Last night’s performance of Berkeley-based composer John Adams’ The Death of Klinghoffer at the Metropolitan Opera in New York wasn’t a typical opera opening. Protesters, many in wheelchairs, lined Columbus Avenue in front of Lincoln Center, and police were stationed inside and outside the opera house.
The New York Times reported that “a roar of cheers” greeted Adams when he took the stage at the end of the opera. Despite fears of disruption, only two small incidents marred the performance. One man who shouted, “The death of Klinghoffer will never be forgiven,” was escorted out of the opera house and arrested for disorderly conduct.
Adams’ opera has been acclaimed by critics since its debut in 1991 as a modern masterpiece. But since then, it has also attracted vehement criticism from some groups because of what they see as a glorification of terrorism. The opera is based on the hijacking of the Achille Lauro cruise ship in 1985 by members of the Palestinian Liberation Front. Leon Klinghoffer, a wheelchair-bound American Jewish passenger, was killed by the hijackers.

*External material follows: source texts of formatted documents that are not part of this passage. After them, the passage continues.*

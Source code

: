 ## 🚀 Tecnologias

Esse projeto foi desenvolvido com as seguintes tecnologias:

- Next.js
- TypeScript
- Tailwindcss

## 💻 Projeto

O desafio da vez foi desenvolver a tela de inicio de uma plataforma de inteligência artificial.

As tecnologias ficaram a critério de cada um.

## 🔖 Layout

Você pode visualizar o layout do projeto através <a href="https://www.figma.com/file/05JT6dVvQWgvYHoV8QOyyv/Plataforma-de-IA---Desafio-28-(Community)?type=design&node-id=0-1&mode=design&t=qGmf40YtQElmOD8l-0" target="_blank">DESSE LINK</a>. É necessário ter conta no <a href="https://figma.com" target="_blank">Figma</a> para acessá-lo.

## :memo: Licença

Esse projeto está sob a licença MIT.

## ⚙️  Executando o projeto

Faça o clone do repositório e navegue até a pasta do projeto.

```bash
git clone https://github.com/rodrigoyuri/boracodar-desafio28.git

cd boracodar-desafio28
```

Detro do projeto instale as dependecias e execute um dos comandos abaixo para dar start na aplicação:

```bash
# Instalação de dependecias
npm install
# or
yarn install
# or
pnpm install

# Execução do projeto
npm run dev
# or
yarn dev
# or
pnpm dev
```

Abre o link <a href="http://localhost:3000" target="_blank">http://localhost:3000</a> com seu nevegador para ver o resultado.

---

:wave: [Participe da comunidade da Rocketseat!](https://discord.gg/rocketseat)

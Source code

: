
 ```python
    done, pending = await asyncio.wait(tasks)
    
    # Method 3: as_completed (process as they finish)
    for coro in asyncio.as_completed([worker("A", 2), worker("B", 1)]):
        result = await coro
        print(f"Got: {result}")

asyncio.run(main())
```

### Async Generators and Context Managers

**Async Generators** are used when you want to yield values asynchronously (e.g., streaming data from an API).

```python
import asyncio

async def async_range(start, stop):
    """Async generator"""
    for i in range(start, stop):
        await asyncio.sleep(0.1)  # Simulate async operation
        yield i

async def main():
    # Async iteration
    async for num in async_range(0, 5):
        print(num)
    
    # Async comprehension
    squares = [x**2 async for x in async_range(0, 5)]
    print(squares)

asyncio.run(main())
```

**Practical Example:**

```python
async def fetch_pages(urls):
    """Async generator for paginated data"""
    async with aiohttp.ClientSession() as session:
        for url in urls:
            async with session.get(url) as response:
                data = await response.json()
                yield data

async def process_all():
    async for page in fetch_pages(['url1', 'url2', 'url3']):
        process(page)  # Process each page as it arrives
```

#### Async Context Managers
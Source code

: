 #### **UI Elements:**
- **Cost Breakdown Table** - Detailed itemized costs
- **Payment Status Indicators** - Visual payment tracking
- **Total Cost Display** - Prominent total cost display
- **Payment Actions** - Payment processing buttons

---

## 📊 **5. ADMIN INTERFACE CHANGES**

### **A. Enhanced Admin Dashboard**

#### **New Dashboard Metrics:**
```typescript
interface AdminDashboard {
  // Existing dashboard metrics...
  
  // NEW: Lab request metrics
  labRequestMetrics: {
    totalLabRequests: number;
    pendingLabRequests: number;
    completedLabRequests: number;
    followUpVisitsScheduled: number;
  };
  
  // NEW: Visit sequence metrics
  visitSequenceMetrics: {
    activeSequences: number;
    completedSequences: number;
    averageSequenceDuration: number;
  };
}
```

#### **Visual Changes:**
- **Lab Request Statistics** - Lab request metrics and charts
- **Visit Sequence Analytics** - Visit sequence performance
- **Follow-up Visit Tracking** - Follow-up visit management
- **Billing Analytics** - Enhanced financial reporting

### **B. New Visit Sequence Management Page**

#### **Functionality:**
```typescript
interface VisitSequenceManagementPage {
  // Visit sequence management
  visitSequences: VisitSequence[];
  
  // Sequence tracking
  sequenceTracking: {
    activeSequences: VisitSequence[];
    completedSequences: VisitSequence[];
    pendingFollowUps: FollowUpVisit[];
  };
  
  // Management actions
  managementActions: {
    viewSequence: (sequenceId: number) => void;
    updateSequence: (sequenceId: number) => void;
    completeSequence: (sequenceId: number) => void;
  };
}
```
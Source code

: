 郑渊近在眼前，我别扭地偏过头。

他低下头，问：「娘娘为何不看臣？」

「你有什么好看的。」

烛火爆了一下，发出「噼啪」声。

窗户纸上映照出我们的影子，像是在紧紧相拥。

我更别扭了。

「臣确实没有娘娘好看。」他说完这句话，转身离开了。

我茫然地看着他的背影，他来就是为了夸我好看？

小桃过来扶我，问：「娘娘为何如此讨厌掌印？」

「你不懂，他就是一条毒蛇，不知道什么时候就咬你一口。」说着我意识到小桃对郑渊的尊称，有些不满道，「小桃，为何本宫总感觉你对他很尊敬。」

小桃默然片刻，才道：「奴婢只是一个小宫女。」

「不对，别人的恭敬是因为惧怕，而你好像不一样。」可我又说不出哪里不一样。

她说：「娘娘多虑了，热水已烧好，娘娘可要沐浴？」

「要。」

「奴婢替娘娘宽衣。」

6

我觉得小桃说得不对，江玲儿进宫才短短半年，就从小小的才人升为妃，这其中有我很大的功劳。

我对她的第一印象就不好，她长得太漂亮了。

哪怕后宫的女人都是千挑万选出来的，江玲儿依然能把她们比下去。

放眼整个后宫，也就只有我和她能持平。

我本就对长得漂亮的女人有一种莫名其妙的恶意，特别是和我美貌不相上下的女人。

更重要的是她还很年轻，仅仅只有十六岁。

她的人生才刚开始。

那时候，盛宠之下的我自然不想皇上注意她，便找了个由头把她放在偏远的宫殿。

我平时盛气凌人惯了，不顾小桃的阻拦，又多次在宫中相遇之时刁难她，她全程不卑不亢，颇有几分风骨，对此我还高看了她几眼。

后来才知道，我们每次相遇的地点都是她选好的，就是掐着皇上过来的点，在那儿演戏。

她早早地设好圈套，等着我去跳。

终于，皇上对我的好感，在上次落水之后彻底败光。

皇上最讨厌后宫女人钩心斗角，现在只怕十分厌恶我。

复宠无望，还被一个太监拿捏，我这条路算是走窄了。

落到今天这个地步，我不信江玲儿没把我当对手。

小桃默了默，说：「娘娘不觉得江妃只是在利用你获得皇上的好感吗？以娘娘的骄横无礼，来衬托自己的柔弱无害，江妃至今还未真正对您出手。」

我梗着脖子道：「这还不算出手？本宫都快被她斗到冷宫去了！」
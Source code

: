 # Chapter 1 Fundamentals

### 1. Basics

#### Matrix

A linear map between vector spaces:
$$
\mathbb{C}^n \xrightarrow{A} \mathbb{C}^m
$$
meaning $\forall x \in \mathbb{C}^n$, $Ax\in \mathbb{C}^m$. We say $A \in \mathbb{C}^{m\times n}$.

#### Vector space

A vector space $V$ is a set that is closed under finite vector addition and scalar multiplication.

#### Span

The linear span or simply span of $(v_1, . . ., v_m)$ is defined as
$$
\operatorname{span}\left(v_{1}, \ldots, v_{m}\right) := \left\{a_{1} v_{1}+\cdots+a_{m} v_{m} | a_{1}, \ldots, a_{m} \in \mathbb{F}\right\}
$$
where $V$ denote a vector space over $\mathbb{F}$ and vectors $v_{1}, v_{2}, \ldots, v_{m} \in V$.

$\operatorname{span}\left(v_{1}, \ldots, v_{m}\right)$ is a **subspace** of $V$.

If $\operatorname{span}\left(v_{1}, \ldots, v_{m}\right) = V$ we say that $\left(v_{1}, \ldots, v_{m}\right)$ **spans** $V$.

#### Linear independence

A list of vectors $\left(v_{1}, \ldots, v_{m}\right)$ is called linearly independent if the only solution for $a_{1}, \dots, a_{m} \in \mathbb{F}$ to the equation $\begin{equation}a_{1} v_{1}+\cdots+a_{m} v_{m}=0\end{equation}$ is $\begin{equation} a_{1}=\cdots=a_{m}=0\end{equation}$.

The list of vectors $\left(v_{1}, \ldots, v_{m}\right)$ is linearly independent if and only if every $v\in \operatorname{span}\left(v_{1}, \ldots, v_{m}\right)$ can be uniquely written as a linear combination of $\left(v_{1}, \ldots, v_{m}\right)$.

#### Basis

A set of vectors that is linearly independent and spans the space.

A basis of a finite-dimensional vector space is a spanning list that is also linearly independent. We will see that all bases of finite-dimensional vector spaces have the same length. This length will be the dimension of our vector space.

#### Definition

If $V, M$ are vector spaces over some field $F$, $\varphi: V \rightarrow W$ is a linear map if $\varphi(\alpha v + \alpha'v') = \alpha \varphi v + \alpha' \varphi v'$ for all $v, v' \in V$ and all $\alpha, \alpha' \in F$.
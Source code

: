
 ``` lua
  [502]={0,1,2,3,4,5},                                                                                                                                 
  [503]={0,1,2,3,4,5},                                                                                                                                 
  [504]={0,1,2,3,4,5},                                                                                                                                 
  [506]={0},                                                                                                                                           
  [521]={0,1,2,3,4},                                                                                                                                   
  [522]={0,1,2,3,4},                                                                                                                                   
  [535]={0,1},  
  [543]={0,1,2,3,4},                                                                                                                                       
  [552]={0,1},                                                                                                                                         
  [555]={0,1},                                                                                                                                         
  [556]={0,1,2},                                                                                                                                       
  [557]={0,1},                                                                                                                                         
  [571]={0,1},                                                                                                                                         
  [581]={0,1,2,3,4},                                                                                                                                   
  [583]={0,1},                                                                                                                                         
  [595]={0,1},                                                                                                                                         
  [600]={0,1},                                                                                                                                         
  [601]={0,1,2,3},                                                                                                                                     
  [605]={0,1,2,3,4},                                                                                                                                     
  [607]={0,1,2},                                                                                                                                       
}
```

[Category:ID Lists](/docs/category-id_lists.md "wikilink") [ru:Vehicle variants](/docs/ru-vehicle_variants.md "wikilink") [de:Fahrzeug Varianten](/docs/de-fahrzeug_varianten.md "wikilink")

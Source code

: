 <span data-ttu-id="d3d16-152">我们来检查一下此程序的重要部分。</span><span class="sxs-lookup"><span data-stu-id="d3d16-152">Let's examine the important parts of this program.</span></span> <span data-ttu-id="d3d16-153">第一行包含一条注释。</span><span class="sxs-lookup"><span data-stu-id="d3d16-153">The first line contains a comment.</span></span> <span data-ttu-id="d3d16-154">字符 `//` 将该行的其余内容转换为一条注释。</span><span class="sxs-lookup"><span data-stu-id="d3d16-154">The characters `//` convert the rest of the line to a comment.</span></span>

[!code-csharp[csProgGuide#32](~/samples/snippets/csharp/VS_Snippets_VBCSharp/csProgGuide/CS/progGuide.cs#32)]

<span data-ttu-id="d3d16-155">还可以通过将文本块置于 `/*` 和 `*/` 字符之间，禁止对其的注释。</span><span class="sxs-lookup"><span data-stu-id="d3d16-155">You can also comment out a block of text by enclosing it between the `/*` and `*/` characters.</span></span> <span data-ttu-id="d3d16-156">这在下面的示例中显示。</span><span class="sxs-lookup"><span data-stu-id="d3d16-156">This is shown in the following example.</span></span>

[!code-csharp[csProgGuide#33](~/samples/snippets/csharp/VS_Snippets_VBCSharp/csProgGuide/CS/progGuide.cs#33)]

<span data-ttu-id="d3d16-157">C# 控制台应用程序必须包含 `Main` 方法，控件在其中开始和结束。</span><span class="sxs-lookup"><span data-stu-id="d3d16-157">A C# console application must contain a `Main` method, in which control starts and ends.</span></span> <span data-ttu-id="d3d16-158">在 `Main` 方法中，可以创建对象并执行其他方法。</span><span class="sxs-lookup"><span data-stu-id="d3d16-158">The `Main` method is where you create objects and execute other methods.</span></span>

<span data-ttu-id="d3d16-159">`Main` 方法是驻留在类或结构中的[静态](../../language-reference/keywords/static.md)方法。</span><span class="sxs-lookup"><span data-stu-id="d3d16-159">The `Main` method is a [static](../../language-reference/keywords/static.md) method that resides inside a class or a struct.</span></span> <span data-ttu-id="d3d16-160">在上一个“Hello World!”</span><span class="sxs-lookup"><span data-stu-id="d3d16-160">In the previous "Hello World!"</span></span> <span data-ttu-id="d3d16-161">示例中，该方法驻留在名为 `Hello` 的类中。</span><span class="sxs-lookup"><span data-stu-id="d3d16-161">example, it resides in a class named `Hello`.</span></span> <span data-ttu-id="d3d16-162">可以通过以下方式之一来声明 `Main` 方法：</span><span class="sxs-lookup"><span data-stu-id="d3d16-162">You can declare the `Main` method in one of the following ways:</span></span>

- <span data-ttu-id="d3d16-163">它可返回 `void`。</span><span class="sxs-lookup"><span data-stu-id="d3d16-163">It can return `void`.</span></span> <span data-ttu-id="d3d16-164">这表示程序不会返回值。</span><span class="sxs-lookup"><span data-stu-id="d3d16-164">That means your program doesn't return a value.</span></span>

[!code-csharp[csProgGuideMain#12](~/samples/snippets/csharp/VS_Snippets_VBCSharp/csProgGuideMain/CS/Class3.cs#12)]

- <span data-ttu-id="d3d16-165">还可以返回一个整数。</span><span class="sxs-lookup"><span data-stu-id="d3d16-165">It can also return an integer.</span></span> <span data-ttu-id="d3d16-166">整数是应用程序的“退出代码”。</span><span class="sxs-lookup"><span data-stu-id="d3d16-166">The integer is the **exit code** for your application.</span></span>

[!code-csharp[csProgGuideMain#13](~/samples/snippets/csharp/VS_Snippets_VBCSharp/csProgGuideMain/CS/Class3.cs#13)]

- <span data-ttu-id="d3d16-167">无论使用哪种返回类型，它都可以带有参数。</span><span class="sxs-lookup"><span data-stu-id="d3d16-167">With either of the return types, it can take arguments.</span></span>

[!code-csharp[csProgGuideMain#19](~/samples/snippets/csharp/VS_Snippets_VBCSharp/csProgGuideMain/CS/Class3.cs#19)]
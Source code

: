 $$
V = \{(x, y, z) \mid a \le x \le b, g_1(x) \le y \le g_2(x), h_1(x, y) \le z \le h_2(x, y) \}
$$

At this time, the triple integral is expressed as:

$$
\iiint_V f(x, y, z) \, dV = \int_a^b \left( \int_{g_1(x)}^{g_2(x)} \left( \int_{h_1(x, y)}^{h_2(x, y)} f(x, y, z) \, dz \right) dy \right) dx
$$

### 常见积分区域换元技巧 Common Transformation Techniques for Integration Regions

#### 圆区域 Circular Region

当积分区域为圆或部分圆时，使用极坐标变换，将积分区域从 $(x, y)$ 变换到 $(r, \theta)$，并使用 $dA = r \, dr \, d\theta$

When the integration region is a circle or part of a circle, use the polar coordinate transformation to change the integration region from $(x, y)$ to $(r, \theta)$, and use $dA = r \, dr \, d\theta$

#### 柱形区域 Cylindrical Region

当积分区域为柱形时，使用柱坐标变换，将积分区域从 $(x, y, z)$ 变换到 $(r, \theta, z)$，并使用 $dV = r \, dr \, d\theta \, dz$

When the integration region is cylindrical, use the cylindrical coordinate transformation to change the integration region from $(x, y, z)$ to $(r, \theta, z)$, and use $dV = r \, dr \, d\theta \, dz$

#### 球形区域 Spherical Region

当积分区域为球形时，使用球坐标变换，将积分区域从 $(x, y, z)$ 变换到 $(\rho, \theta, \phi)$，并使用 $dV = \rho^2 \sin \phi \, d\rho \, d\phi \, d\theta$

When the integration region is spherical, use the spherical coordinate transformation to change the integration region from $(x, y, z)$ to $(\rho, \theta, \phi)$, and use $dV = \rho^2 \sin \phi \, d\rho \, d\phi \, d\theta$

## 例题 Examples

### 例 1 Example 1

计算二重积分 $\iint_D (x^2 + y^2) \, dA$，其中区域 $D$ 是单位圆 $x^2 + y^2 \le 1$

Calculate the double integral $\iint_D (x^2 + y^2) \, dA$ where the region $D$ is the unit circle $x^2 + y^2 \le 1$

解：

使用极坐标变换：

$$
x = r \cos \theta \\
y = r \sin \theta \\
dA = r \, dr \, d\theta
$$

On yesterday’s PBS Newshour, Adams responded to those who criticize the opera as anti-Semitic.
“I think to typify this opera as creating moral equivalency between a terrorist act and defenseless hostages is a complete, hysterical misrepresentation of the facts,” he said to interviewer Jeffrey Brown. “I think probably what unhinges the opera’s critics is the fact that we do present both mythic narratives, so we represent the narrative of the Jewish people and the narrative of the Palestinian people.
“I think that all the great dramatists, whether it was Shakespeare, or Aeschylus, Wagner, or Verdi, have taken historical events, communal events, events that have impacted people, whether they be regicide, or battles between nations or races, and they — through their art, they have raised these conflicts and these human dramas to the level of myth and they have raised it to a poetic level, where we can experience this as — on the levels of deepest feeling and of understanding that reading history books will never provide,” Adams said.
Adams will be speaking in conversation with Matías Tarnopolsky, executive and artistic director of Cal Performances, at Uncharted: The Berkeley Festival of Ideas this Saturday. It will be his first public appearance since the Met opening.